- ACTIVITY
The following data has a line with "An implication from" and a line with "provided to compare". Write out exactly those lines and all the lines between them.

Stored dataset items:
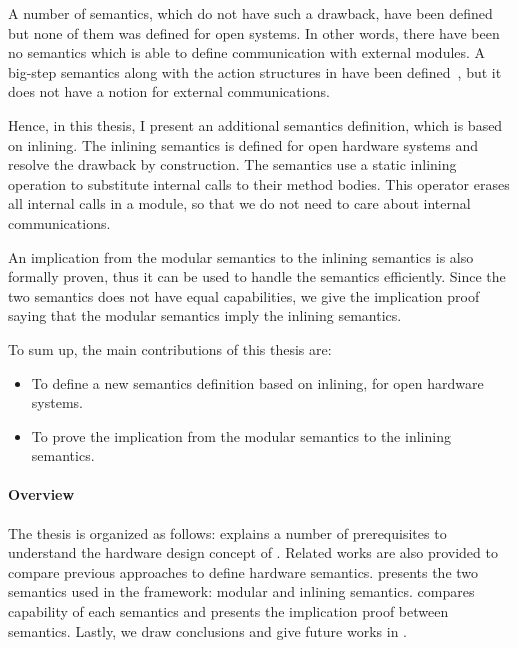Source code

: A number of semantics, which do not have such a drawback, have been
defined but none of them was defined for open systems. In other words,
there have been no semantics which is able to define communication
with external modules. A big-step semantics along with the action
structures in \Bluespec{} have been defined~\cite{nirav-memocode}, but
it does not have a notion for external communications.

Hence, in this thesis, I present an additional semantics definition,
which is based on inlining.  The inlining semantics is defined for
open hardware systems and resolve the drawback by construction.  The
semantics use a static inlining operation to substitute internal calls
to their method bodies. This operator erases all internal calls in a
module, so that we do not need to care about internal communications.

An implication from the modular semantics to the inlining semantics is
also formally proven, thus it can be used to handle the semantics
efficiently. Since the two semantics does not have equal capabilities,
we give the implication proof saying that the modular semantics imply
the inlining semantics.

To sum up, the main contributions of this thesis are:
\begin{itemize}
\item To define a new semantics definition based on inlining, for open
  hardware systems.
\item To prove the implication from the modular semantics to the
  inlining semantics.
\end{itemize}

\paragraph{Overview}

The thesis is organized as follows: 
explains a number of prerequisites to understand the hardware design
concept of \Bluespec{}. Related works are also provided to compare
previous approaches to define hardware
semantics.  presents the two semantics used in
the \Kami{} framework: modular and inlining
semantics.  compares capability of each
semantics and presents the implication proof between
semantics. Lastly, we draw conclusions and give future works in
.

- OUTPUT OF THE TASK
An implication from the modular semantics to the inlining semantics is
also formally proven, thus it can be used to handle the semantics
efficiently. Since the two semantics does not have equal capabilities,
we give the implication proof saying that the modular semantics imply
the inlining semantics.

To sum up, the main contributions of this thesis are:
\begin{itemize}
\item To define a new semantics definition based on inlining, for open
  hardware systems.
\item To prove the implication from the modular semantics to the
  inlining semantics.
\end{itemize}

\paragraph{Overview}

The thesis is organized as follows: 
explains a number of prerequisites to understand the hardware design
concept of \Bluespec{}. Related works are also provided to compare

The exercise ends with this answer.